My computer is no slouch ..but i cringe everytime i look at the process tree and see that steam is taking up more ram than my entire linux desktop... and 1/3rd of the ram that windows 11 uses.
Also if you run Win11 you should have rather up to date hardware unless you bypassed those reqs.
Any hardware in the past 5 years should not have an issue with Steam.
For current work around:
Try this add -no-browser to steam target on shortcut, now it cut out basically lot of your web support, and switch to small mode like you wanted, now it lighter.
Draw back is being unable to uninstall, and have to launch Steam normally without the -no-browser, and go full mode to see your library in web interface.
This is why I normally run Steam with the -no-browser launch parameter. It cuts out all the "steamwebhelper" nonsense. Sure, the Library doesn't work, but it's not like the Library UI is any good these days; I can just use Small Mode to launch things and Big Picture Mode to uninstall things and manage game settings.
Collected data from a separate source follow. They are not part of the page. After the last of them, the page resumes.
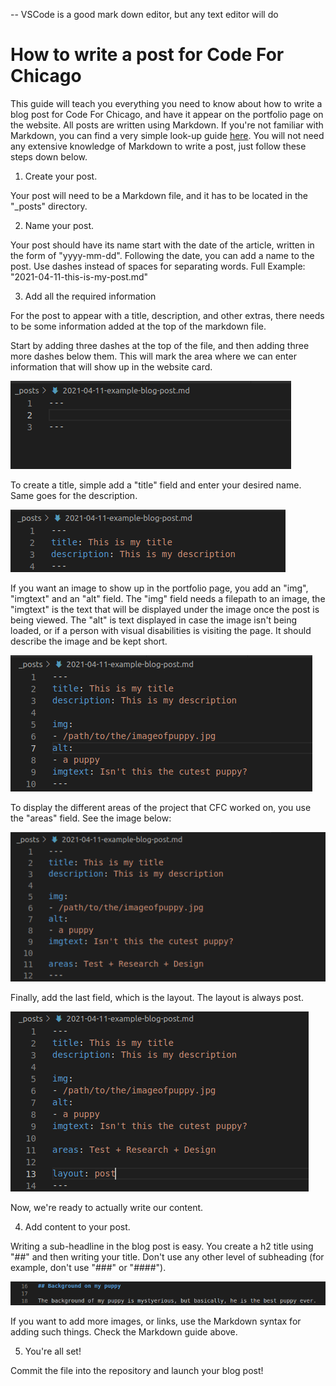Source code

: -- VSCode is a good mark down editor, but any text editor will do

# How to write a post for Code For Chicago

This guide will teach you everything you need to know about how to write a blog post for Code For Chicago, and have it appear on the portfolio page on the website. All posts are written using Markdown. If you're not familiar with Markdown, you can find a very simple look-up guide  [here](https://daringfireball.net/projects/markdown/syntax). You will not need any extensive knowledge of Markdown to write a post, just follow these steps down below.

1. Create your post.

Your post will need to be a Markdown file, and it has to be located in the "_posts" directory.

2. Name your post.

Your post should have its name start with the date of the article, written in the form of "yyyy-mm-dd".
Following the date, you can add a name to the post. Use dashes instead of spaces for separating words.
Full Example: "2021-04-11-this-is-my-post.md"

3. Add all the required information

For the post to appear with a title, description, and other extras, there needs to be some information added at the top of the markdown file.

Start by adding three dashes at the top of the file, and then adding three more dashes below them. This will mark the area where we can
enter information that will show up in the website card.

![Image of the dashes](images/how-to-post/simple-dashes.png)

To create a title, simple add a "title" field and enter your desired name. Same goes for the description.

![Image of the title and description](images/how-to-post/title-n-desc.png)

If you want an image to show up in the portfolio page, you add an "img", "imgtext" and an "alt" field. The "img" field needs a filepath to an image, the "imgtext" is the text that will be displayed under the image once the post is being viewed. The "alt" is text displayed in case the image isn't being loaded, or if a person with visual disabilities is visiting the page. It should describe the image and be kept short.

![Image of example with image](images/how-to-post/image-example.png)

To display the different areas of the project that CFC worked on, you use the "areas" field. See the image below:

![areas: The areas, like writing tags](images/how-to-post/areas.png)

Finally, add the last field, which is the layout. The layout is always post.

![layout: post](images/how-to-post/layout-added.png)

Now, we're ready to actually write our content.

4. Add content to your post.

Writing a sub-headline in the blog post is easy. You create a h2 title using "##" and then writing your title. Don't use any other level of subheading (for example, don't use "###" or "####").

![subheader example](images/how-to-post/subheader.png)

If you want to add more images, or links, use the Markdown syntax for adding such things. Check the Markdown guide above.

5. You're all set!

Commit the file into the repository and launch your blog post!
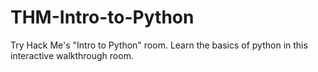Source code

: # THM-Intro-to-Python
Try Hack Me's "Intro to Python" room. Learn the basics of python in this interactive walkthrough room.
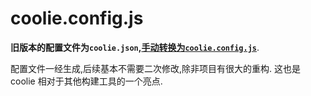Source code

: # coolie.config.js

**旧版本的配置文件为`coolie.json`,[手动转换为`coolie.config.js`]()**.

配置文件一经生成,后续基本不需要二次修改,除非项目有很大的重构.
这也是 coolie 相对于其他构建工具的一个亮点.



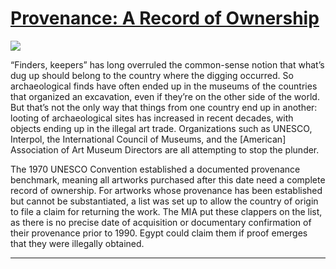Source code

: # [Provenance: A Record of Ownership](http://artsmia.github.io/griot/#/stories/336)

![](http://cdn.dx.artsmia.org/thumbs/tn_mia_5036291.jpg)

“Finders, keepers” has long overruled the common-sense notion that what’s dug up should belong to the country where the digging occurred. So archaeological finds have often ended up in the museums of the countries that organized an excavation, even if they’re on the other side of the world. But that’s not the only way that things from one country end up in another: looting of archaeological sites has increased in recent decades, with objects ending up in the illegal art trade. Organizations such as UNESCO, Interpol, the International Council of Museums, and the [American] Association of Art Museum Directors are all attempting to stop the plunder.

The 1970 UNESCO Convention established a documented provenance benchmark, meaning all artworks purchased after this date need a complete record of ownership. For artworks whose provenance has been established but cannot be substantiated, a list was set up to allow the country of origin to file a claim for returning the work. The MIA put these clappers on the list, as there is no precise date of acquisition or documentary confirmation of their provenance prior to 1990. Egypt could claim them if proof emerges that they were illegally obtained.

---
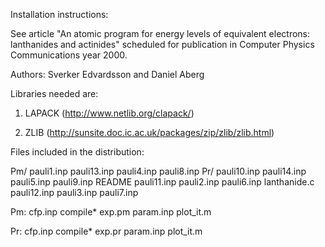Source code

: Installation instructions:

See article "An atomic program for energy levels of equivalent electrons:
             lanthanides and actinides"
scheduled for publication in Computer Physics Communications year 2000. 

Authors: Sverker Edvardsson and Daniel Aberg

Libraries needed are:

1. LAPACK (http://www.netlib.org/clapack/)

2. ZLIB (http://sunsite.doc.ic.ac.uk/packages/zip/zlib/zlib.html)

Files included in the distribution:

Pm/           pauli1.inp    pauli13.inp   pauli4.inp    pauli8.inp
Pr/           pauli10.inp   pauli14.inp   pauli5.inp    pauli9.inp
README        pauli11.inp   pauli2.inp    pauli6.inp
lanthanide.c  pauli12.inp   pauli3.inp    pauli7.inp

Pm:
cfp.inp    compile*   exp.pm     param.inp  plot_it.m

Pr:
cfp.inp    compile*   exp.pr     param.inp  plot_it.m

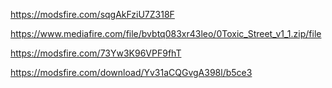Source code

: https://modsfire.com/sqgAkFziU7Z318F

https://www.mediafire.com/file/bvbtq083xr43leo/0Toxic_Street_v1_1.zip/file

https://modsfire.com/73Yw3K96VPF9fhT

https://modsfire.com/download/Yv31aCQGvgA398l/b5ce3
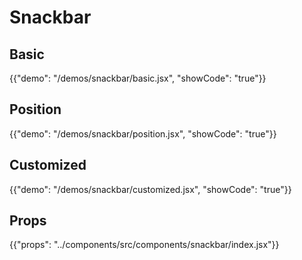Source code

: # Snackbar

## Basic

{{"demo": "/demos/snackbar/basic.jsx", "showCode": "true"}}

## Position

{{"demo": "/demos/snackbar/position.jsx", "showCode": "true"}}

## Customized

{{"demo": "/demos/snackbar/customized.jsx", "showCode": "true"}}

## Props

{{"props": "../components/src/components/snackbar/index.jsx"}}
If the Steam client still had the old Library UI, that stuff could run without needing the browser-based processes. But Valve was silly and threw it out and made everything browser-dependent.
Browsers are infamous for being resource hogs and the Steam client using such to display things is no exception.
Though, if we're gonna be proposing a lite version of Steam, I'd just go all the way and suggest that there ought to be a way to launch games (including DRM checks!) entirely via command line. So there would no longer be a need for any GUI...and furthermore people could then also design any GUI they wanted to use with the command line interface!